I’ve been a Mac user for more than two years. Over time I’ve learned lots of useful tips.
Consider this post your “Welcome Guide” into the world of Apple computing.
Let’s start off with some simple shortcuts.
- Press ⌘ ⇧ and 3 at the same time: this will take a screenshot of the whole screen.
- Press ⌘ ⇧ and 4 at the same time (the command, shift and number 4 keys): this allows you to select an area of the screen to take a screenshot.
- Pro Tip: Press ⌘ ⇧ and 4 at the same time and then press Space. This will change the cursor to a camera and you can select a whole window to take a screenshot.
If you don’t know what QuickLook is, go to the Finder, select a file, preferably an image or text file, and press Space.
A beautiful window pops up displaying a preview of the file, allowing you to quickly skim a text file or look at a picture without actually opening any app.
While the QuickLook window is showing you can press the arrow keys to navigate around the files on that folder, and QuickLook will show you a preview of the selected file.
- select a couple of image files and press space.
- In the resulting window, press the button with the four squares, on the top of the QuickLook window.
- Now you’re in Gallery Mode.
- Go back to regular QuickLook mode.
- Press the Full Screen icon on the top right of the QuickLook icon.
Imagine you’re using your Mac and a friend starts annoying you with detrimental comments, or just asking “why the hell did you get a Mac?”.

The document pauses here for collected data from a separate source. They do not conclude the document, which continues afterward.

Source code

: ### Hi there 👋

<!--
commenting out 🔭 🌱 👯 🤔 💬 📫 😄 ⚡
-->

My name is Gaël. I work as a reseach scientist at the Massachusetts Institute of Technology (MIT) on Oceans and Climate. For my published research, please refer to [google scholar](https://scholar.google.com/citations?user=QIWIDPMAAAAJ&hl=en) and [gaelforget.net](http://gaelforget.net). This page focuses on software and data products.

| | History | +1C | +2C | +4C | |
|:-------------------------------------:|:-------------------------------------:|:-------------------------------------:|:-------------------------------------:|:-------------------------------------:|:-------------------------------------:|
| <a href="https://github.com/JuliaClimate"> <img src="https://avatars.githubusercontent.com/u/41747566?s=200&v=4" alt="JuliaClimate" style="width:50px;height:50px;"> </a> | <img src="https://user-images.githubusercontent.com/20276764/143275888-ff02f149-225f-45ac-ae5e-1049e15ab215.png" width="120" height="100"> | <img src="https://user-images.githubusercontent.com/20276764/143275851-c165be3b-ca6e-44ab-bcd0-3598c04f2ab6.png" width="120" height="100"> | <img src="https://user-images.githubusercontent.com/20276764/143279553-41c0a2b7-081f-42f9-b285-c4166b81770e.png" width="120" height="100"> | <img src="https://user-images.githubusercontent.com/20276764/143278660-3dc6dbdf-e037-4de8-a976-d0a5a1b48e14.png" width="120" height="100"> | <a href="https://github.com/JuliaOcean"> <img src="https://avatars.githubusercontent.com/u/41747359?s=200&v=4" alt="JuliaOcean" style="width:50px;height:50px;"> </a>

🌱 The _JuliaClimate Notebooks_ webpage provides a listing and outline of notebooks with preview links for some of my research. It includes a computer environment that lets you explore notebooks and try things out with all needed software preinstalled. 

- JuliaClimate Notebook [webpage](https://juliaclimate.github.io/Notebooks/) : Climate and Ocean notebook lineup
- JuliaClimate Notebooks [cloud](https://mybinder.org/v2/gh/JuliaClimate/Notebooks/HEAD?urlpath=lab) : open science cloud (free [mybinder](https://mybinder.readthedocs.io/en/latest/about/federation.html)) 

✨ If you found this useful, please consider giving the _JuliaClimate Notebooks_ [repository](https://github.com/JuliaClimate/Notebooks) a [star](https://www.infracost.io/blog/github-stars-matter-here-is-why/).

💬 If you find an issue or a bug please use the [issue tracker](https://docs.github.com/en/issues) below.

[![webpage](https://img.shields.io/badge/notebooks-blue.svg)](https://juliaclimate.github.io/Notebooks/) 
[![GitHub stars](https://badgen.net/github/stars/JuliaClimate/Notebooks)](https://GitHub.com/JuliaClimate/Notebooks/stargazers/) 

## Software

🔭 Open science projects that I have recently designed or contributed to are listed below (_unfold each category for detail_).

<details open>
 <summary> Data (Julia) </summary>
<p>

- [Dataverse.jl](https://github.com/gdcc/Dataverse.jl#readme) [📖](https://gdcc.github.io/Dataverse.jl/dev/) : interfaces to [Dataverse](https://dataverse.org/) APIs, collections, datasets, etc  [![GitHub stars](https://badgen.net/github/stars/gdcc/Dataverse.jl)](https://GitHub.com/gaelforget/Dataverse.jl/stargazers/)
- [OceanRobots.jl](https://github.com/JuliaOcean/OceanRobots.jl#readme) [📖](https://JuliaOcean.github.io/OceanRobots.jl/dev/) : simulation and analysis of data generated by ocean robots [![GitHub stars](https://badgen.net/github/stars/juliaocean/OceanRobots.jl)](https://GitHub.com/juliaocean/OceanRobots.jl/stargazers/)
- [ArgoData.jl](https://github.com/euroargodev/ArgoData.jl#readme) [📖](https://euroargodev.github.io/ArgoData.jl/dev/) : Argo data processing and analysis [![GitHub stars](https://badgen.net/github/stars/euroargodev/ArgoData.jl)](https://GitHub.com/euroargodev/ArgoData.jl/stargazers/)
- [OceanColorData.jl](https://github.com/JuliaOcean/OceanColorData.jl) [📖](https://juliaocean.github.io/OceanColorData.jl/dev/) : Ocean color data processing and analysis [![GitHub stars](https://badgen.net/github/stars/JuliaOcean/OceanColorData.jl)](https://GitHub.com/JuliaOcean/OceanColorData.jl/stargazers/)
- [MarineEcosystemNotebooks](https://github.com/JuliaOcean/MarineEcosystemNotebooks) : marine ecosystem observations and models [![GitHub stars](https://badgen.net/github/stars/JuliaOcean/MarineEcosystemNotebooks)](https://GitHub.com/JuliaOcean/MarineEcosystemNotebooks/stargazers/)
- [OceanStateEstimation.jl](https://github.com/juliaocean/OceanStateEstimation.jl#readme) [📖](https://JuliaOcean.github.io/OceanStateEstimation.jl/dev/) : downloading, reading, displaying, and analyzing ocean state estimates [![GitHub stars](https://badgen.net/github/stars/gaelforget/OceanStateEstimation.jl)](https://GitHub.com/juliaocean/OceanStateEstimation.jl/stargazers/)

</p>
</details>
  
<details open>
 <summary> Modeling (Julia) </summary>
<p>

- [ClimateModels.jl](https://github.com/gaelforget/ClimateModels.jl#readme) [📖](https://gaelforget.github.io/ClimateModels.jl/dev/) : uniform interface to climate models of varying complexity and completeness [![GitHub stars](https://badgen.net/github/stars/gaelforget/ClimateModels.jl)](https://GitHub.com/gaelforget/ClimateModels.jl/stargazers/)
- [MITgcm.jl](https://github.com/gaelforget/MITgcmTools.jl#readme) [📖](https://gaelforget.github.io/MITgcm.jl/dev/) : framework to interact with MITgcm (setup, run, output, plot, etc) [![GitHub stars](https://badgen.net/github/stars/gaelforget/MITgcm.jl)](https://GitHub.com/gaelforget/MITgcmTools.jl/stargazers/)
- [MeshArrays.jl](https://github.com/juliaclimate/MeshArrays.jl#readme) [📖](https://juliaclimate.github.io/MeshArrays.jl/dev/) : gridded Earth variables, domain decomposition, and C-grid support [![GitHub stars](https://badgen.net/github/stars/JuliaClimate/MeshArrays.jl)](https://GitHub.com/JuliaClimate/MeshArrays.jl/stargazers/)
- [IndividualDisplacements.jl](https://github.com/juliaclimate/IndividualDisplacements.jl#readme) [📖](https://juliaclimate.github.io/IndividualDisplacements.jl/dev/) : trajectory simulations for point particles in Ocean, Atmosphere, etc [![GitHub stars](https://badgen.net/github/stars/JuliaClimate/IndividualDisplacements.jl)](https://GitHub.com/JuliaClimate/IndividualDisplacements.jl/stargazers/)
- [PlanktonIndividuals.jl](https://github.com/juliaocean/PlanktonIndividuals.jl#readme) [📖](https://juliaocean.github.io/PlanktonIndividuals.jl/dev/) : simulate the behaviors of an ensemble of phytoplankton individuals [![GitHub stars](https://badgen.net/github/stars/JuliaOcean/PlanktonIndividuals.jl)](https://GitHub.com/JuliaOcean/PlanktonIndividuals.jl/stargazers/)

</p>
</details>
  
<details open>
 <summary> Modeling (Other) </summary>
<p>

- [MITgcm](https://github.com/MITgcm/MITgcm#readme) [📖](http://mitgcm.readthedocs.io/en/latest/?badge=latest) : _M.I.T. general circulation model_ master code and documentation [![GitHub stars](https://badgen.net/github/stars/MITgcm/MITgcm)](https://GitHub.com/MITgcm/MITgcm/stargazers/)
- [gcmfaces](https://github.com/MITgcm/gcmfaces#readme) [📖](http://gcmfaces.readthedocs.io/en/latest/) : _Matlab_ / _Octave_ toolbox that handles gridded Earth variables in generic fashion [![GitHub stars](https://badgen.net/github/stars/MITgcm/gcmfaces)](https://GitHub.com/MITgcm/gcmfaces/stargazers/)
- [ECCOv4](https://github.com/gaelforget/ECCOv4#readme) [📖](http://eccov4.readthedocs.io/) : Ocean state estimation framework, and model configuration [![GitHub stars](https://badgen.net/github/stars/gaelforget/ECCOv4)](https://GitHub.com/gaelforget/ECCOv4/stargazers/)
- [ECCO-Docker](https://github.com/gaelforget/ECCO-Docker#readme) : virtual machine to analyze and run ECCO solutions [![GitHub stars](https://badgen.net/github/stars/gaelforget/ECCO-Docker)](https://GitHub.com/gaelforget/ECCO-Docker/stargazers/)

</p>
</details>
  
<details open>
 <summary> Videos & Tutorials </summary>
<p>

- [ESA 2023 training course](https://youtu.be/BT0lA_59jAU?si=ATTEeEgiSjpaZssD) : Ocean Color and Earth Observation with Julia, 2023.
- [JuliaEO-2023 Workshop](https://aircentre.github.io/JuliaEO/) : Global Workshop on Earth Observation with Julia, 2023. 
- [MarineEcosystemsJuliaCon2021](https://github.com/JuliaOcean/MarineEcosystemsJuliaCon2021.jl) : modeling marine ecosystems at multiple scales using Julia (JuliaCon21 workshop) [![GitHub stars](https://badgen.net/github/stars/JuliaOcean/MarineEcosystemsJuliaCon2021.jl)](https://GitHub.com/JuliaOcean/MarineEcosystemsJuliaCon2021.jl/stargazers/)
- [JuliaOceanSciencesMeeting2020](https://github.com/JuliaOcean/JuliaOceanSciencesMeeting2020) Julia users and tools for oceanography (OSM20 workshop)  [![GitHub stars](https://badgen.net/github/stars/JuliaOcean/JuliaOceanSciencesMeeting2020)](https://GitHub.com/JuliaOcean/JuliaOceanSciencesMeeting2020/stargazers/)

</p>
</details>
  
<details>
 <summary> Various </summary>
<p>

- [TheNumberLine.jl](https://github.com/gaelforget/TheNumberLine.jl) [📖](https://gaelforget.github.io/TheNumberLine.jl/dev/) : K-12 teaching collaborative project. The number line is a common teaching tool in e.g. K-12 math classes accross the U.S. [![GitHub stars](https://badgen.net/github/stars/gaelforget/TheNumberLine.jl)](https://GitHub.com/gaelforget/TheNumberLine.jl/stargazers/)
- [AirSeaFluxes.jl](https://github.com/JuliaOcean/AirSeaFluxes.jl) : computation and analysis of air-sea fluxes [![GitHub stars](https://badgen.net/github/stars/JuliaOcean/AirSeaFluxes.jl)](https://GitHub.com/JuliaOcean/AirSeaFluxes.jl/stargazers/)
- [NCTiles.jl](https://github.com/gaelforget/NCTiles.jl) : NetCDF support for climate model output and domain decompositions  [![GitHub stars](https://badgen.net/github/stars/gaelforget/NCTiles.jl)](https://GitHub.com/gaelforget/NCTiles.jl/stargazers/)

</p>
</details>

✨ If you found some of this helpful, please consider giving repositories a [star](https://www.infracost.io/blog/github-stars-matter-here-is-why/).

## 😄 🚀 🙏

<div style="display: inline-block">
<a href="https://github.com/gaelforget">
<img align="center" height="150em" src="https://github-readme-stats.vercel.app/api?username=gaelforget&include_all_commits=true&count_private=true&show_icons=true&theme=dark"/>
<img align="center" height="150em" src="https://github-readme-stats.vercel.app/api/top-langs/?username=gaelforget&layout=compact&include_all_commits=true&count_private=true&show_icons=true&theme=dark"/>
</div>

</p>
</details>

You can WOW them with this trick only the pros know:
Hold the shift-key and minimize a window pushing the yellow button on the top left.
You’ll witness a slow-motion version of the minimize animation. This works with any UI animation, for instance, hold shift and press F3 to activate Mission Control.
I love this feature, woes my friends all the time. You can check out a video of me demoing this feature here. Forgive the low quality of the camera.
One thing you must have already noticed is that although prettier, Finder.app is no match to the Windows Explorer in terms of functionality.
By the way, suffixing .app to an application’s name is a developer / Apple evangelist way of referring to apps.
Some weird features of Finder:
- No cut and paste (really?)
- Folders aren’t sorted to the top of the list, being treated as files (technically they’re files, but the user doesn’t need to know that)
- The green button on the left hand corner (Zoom) isn’t consistent. This is a problem with most of the Apple built-in apps.
- Showing hidden files.
Luckily you can fix all of this by installing XtraFinder. This nifty tool adds cut and paste, arranges folders to the top and makes sure Zoom actually maximizes the whole window, as Windows users are accostumed to.
There’s a few other options there and it’s all toggleable.
If you’ve installed apps from the Mac App Store (MAS), you can just go to Launchpad, press the left mouse button down on an app and all the icons will start shivering with an X icon. Just press the X icon for any MAS app to uninstall it.
However, this won’t work for apps downloaded outside the MAS.
If the app you want to uninstall didn’t provide an uninstaller script (it would be placed in the App’s folder inside Launchpad), then you can use AppCleaner.app. This free app will show all the installed apps, widgets and other stuff (did you know you can install custom QuickLook plugins?).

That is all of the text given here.